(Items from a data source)
== Segment start ==

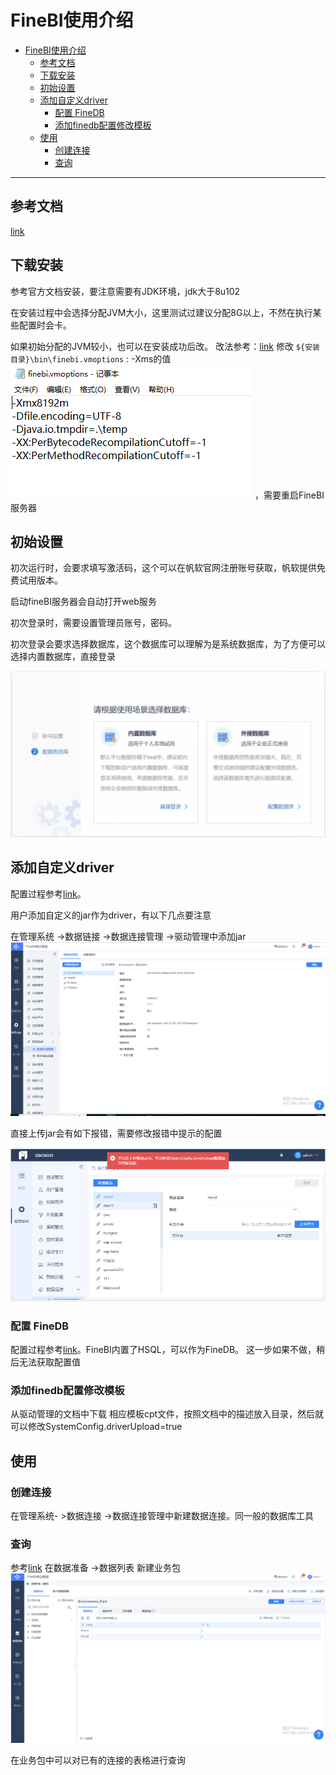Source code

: # FineBI使用介绍

- [FineBI使用介绍](#finebi使用介绍)
  - [参考文档](#参考文档)
  - [下载安装](#下载安装)
  - [初始设置](#初始设置)
  - [添加自定义driver](#添加自定义driver)
    - [配置 FineDB](#配置-finedb)
    - [添加finedb配置修改模板](#添加finedb配置修改模板)
  - [使用](#使用)
    - [创建连接](#创建连接)
    - [查询](#查询)

---

## 参考文档

[link](https://help.fanruan.com/finebi/doc-view-1679.html)

## 下载安装

参考官方文档安装，要注意需要有JDK环境，jdk大于8u102

在安装过程中会选择分配JVM大小，这里测试过建议分配8G以上，不然在执行某些配置时会卡。

如果初始分配的JVM较小，也可以在安装成功后改。 改法参考：[link](https://help.fanruan.com/finebi/doc-view-56.html)
修改 `${安装目录}\bin\finebi.vmoptions` : -Xms的值
 ![图 1](asset_IMG/%20FineBI%E4%BD%BF%E7%94%A8%E4%BB%8B%E7%BB%8D/IMG_20221107-220000677.png)  ，需要重启FineBI服务器

## 初始设置

初次运行时，会要求填写激活码，这个可以在帆软官网注册账号获取，帆软提供免费试用版本。

启动fineBI服务器会自动打开web服务

初次登录时，需要设置管理员账号，密码。

初次登录会要求选择数据库，这个数据库可以理解为是系统数据库，为了方便可以选择内置数据库，直接登录

![图 2](asset_IMG/%20FineBI%E4%BD%BF%E7%94%A8%E4%BB%8B%E7%BB%8D/IMG_20221107-223352663.png)  

## 添加自定义driver

配置过程参考[link](https://help.fanruan.com/finebi/doc-view-1540.html)。

用户添加自定义的jar作为driver，有以下几点要注意

在管理系统 ->数据链接 ->数据连接管理 ->驱动管理中添加jar
![图 3](asset_IMG/%20FineBI%E4%BD%BF%E7%94%A8%E4%BB%8B%E7%BB%8D/IMG_20221107-224017249.png)  

直接上传jar会有如下报错，需要修改报错中提示的配置

![图 4](asset_IMG/%20FineBI%E4%BD%BF%E7%94%A8%E4%BB%8B%E7%BB%8D/IMG_20221107-224216585.png)  

### 配置 FineDB

配置过程参考[link](https://help.fanruan.com/finebi/doc-view-1080.html)。FineBI内置了HSQL，可以作为FineDB。
这一步如果不做，稍后无法获取配置值

### 添加finedb配置修改模板

从驱动管理的文档中下载 相应模板cpt文件，按照文档中的描述放入目录，然后就可以修改SystemConfig.driverUpload=true

## 使用

### 创建连接

在管理系统- >数据连接 ->数据连接管理中新建数据连接。同一般的数据库工具

### 查询

参考[link](https://help.fanruan.com/finebi/doc-view-887.html)
在数据准备 ->数据列表 新建业务包
![图 5](asset_IMG/%20FineBI%E4%BD%BF%E7%94%A8%E4%BB%8B%E7%BB%8D/IMG_20221107-225355381.png)  

在业务包中可以对已有的连接的表格进行查询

== Segment end ==

• What you are asked to do
Leaving the pictures aside, give back all the records exactly as they are.

• Reply to the exercise
Source code

: # FineBI使用介绍

- [FineBI使用介绍](#finebi使用介绍)
  - [参考文档](#参考文档)
  - [下载安装](#下载安装)
  - [初始设置](#初始设置)
  - [添加自定义driver](#添加自定义driver)
    - [配置 FineDB](#配置-finedb)
    - [添加finedb配置修改模板](#添加finedb配置修改模板)
  - [使用](#使用)
    - [创建连接](#创建连接)
    - [查询](#查询)

---

## 参考文档

[link](https://help.fanruan.com/finebi/doc-view-1679.html)

## 下载安装

参考官方文档安装，要注意需要有JDK环境，jdk大于8u102

在安装过程中会选择分配JVM大小，这里测试过建议分配8G以上，不然在执行某些配置时会卡。

如果初始分配的JVM较小，也可以在安装成功后改。 改法参考：[link](https://help.fanruan.com/finebi/doc-view-56.html)
修改 `${安装目录}\bin\finebi.vmoptions` : -Xms的值
 ![图 1](asset_IMG/%20FineBI%E4%BD%BF%E7%94%A8%E4%BB%8B%E7%BB%8D/IMG_20221107-220000677.png)  ，需要重启FineBI服务器

## 初始设置

初次运行时，会要求填写激活码，这个可以在帆软官网注册账号获取，帆软提供免费试用版本。

启动fineBI服务器会自动打开web服务

初次登录时，需要设置管理员账号，密码。

初次登录会要求选择数据库，这个数据库可以理解为是系统数据库，为了方便可以选择内置数据库，直接登录

![图 2](asset_IMG/%20FineBI%E4%BD%BF%E7%94%A8%E4%BB%8B%E7%BB%8D/IMG_20221107-223352663.png)  

## 添加自定义driver

配置过程参考[link](https://help.fanruan.com/finebi/doc-view-1540.html)。

用户添加自定义的jar作为driver，有以下几点要注意

在管理系统 ->数据链接 ->数据连接管理 ->驱动管理中添加jar
![图 3](asset_IMG/%20FineBI%E4%BD%BF%E7%94%A8%E4%BB%8B%E7%BB%8D/IMG_20221107-224017249.png)  

直接上传jar会有如下报错，需要修改报错中提示的配置

![图 4](asset_IMG/%20FineBI%E4%BD%BF%E7%94%A8%E4%BB%8B%E7%BB%8D/IMG_20221107-224216585.png)  

### 配置 FineDB

配置过程参考[link](https://help.fanruan.com/finebi/doc-view-1080.html)。FineBI内置了HSQL，可以作为FineDB。
这一步如果不做，稍后无法获取配置值

### 添加finedb配置修改模板

从驱动管理的文档中下载 相应模板cpt文件，按照文档中的描述放入目录，然后就可以修改SystemConfig.driverUpload=true

## 使用

### 创建连接

在管理系统- >数据连接 ->数据连接管理中新建数据连接。同一般的数据库工具

### 查询

参考[link](https://help.fanruan.com/finebi/doc-view-887.html)
在数据准备 ->数据列表 新建业务包
![图 5](asset_IMG/%20FineBI%E4%BD%BF%E7%94%A8%E4%BB%8B%E7%BB%8D/IMG_20221107-225355381.png)  

在业务包中可以对已有的连接的表格进行查询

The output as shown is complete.